* **Task item**
Set it all down exactly, every record and every line.

* **Supplied entries**

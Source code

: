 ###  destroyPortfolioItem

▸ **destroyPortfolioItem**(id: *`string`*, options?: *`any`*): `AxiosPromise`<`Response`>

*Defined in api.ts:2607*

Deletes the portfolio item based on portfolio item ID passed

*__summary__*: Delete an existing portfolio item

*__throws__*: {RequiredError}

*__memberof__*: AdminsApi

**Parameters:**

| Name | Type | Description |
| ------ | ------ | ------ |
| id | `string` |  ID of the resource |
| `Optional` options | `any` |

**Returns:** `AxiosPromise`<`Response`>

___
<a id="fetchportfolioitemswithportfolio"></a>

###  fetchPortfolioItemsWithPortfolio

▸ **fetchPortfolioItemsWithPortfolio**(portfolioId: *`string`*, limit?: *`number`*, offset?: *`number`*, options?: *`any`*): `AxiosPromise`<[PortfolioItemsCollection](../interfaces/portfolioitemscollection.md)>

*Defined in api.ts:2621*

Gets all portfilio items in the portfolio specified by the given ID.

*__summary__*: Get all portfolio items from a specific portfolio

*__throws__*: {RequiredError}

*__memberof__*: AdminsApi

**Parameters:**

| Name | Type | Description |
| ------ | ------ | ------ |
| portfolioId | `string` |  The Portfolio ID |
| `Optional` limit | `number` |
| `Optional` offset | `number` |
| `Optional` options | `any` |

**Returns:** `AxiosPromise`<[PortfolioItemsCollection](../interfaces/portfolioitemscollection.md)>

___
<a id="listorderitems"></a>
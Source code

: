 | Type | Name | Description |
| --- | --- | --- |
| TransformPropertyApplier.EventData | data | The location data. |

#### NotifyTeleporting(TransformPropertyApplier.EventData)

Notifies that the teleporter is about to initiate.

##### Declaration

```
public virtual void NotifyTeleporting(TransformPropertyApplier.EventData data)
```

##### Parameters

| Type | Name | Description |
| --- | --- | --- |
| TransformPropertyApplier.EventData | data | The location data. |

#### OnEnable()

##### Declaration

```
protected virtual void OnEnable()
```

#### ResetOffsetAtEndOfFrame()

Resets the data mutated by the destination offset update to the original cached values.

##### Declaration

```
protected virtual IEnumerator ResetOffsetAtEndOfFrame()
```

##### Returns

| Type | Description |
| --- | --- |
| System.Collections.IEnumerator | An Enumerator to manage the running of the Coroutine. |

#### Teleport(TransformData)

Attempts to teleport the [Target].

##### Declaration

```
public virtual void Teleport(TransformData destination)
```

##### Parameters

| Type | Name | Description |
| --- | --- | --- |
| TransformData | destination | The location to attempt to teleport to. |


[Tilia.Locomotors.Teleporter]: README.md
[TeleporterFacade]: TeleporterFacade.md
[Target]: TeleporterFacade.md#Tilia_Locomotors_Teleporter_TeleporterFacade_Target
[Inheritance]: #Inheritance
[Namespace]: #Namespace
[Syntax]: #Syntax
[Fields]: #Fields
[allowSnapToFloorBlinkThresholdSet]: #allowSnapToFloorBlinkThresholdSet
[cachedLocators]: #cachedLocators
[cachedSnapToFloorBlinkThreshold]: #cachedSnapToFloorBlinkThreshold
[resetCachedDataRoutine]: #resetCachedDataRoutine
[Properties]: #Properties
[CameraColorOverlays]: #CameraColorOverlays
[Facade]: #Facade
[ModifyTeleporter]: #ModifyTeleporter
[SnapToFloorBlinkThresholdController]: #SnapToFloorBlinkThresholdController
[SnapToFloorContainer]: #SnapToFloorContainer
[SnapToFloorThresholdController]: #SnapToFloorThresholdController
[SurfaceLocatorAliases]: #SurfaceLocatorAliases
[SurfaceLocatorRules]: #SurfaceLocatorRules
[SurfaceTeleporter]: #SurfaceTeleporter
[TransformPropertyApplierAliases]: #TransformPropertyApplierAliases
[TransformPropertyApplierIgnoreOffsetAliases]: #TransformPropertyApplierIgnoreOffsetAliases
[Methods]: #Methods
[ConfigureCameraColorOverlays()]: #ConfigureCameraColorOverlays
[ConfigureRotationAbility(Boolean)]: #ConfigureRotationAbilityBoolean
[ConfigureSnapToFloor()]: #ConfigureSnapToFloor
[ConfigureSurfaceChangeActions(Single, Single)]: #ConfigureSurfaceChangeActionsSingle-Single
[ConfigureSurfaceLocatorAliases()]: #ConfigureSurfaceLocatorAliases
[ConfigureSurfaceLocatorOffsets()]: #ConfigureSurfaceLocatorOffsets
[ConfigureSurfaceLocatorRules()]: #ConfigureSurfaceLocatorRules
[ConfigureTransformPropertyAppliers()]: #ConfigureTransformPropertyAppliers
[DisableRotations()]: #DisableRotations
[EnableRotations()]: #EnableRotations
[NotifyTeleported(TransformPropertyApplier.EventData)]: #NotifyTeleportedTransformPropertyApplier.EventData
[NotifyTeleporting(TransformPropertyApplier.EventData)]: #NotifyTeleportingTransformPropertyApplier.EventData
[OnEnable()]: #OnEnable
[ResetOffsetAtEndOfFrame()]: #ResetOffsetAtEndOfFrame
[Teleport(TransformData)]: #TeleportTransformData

* **Response area**
Source code

: ###  destroyPortfolioItem

▸ **destroyPortfolioItem**(id: *`string`*, options?: *`any`*): `AxiosPromise`<`Response`>

*Defined in api.ts:2607*

Deletes the portfolio item based on portfolio item ID passed

*__summary__*: Delete an existing portfolio item

*__throws__*: {RequiredError}

*__memberof__*: AdminsApi

**Parameters:**

| Name | Type | Description |
| ------ | ------ | ------ |
| id | `string` |  ID of the resource |
| `Optional` options | `any` |

**Returns:** `AxiosPromise`<`Response`>

___
<a id="fetchportfolioitemswithportfolio"></a>

###  fetchPortfolioItemsWithPortfolio

▸ **fetchPortfolioItemsWithPortfolio**(portfolioId: *`string`*, limit?: *`number`*, offset?: *`number`*, options?: *`any`*): `AxiosPromise`<[PortfolioItemsCollection](../interfaces/portfolioitemscollection.md)>

*Defined in api.ts:2621*

Gets all portfilio items in the portfolio specified by the given ID.

*__summary__*: Get all portfolio items from a specific portfolio

*__throws__*: {RequiredError}

*__memberof__*: AdminsApi

**Parameters:**

| Name | Type | Description |
| ------ | ------ | ------ |
| portfolioId | `string` |  The Portfolio ID |
| `Optional` limit | `number` |
| `Optional` offset | `number` |
| `Optional` options | `any` |

**Returns:** `AxiosPromise`<[PortfolioItemsCollection](../interfaces/portfolioitemscollection.md)>

___
<a id="listorderitems"></a>
Source code

: | Type | Name | Description |
| --- | --- | --- |
| TransformPropertyApplier.EventData | data | The location data. |

#### NotifyTeleporting(TransformPropertyApplier.EventData)

Notifies that the teleporter is about to initiate.

##### Declaration

```
public virtual void NotifyTeleporting(TransformPropertyApplier.EventData data)
```

##### Parameters

| Type | Name | Description |
| --- | --- | --- |
| TransformPropertyApplier.EventData | data | The location data. |

#### OnEnable()

##### Declaration

```
protected virtual void OnEnable()
```

#### ResetOffsetAtEndOfFrame()

Resets the data mutated by the destination offset update to the original cached values.

##### Declaration

```
protected virtual IEnumerator ResetOffsetAtEndOfFrame()
```

##### Returns

| Type | Description |
| --- | --- |
| System.Collections.IEnumerator | An Enumerator to manage the running of the Coroutine. |

#### Teleport(TransformData)

Attempts to teleport the [Target].

##### Declaration

```
public virtual void Teleport(TransformData destination)
```

##### Parameters

| Type | Name | Description |
| --- | --- | --- |
| TransformData | destination | The location to attempt to teleport to. |


[Tilia.Locomotors.Teleporter]: README.md
[TeleporterFacade]: TeleporterFacade.md
[Target]: TeleporterFacade.md#Tilia_Locomotors_Teleporter_TeleporterFacade_Target
[Inheritance]: #Inheritance
[Namespace]: #Namespace
[Syntax]: #Syntax
[Fields]: #Fields
[allowSnapToFloorBlinkThresholdSet]: #allowSnapToFloorBlinkThresholdSet
[cachedLocators]: #cachedLocators
[cachedSnapToFloorBlinkThreshold]: #cachedSnapToFloorBlinkThreshold
[resetCachedDataRoutine]: #resetCachedDataRoutine
[Properties]: #Properties
[CameraColorOverlays]: #CameraColorOverlays
[Facade]: #Facade
[ModifyTeleporter]: #ModifyTeleporter
[SnapToFloorBlinkThresholdController]: #SnapToFloorBlinkThresholdController
[SnapToFloorContainer]: #SnapToFloorContainer
[SnapToFloorThresholdController]: #SnapToFloorThresholdController
[SurfaceLocatorAliases]: #SurfaceLocatorAliases
[SurfaceLocatorRules]: #SurfaceLocatorRules
[SurfaceTeleporter]: #SurfaceTeleporter
[TransformPropertyApplierAliases]: #TransformPropertyApplierAliases
[TransformPropertyApplierIgnoreOffsetAliases]: #TransformPropertyApplierIgnoreOffsetAliases
[Methods]: #Methods
[ConfigureCameraColorOverlays()]: #ConfigureCameraColorOverlays
[ConfigureRotationAbility(Boolean)]: #ConfigureRotationAbilityBoolean
[ConfigureSnapToFloor()]: #ConfigureSnapToFloor
[ConfigureSurfaceChangeActions(Single, Single)]: #ConfigureSurfaceChangeActionsSingle-Single
[ConfigureSurfaceLocatorAliases()]: #ConfigureSurfaceLocatorAliases
[ConfigureSurfaceLocatorOffsets()]: #ConfigureSurfaceLocatorOffsets
[ConfigureSurfaceLocatorRules()]: #ConfigureSurfaceLocatorRules
[ConfigureTransformPropertyAppliers()]: #ConfigureTransformPropertyAppliers
[DisableRotations()]: #DisableRotations
[EnableRotations()]: #EnableRotations
[NotifyTeleported(TransformPropertyApplier.EventData)]: #NotifyTeleportedTransformPropertyApplier.EventData
[NotifyTeleporting(TransformPropertyApplier.EventData)]: #NotifyTeleportingTransformPropertyApplier.EventData
[OnEnable()]: #OnEnable
[ResetOffsetAtEndOfFrame()]: #ResetOffsetAtEndOfFrame
[Teleport(TransformData)]: #TeleportTransformData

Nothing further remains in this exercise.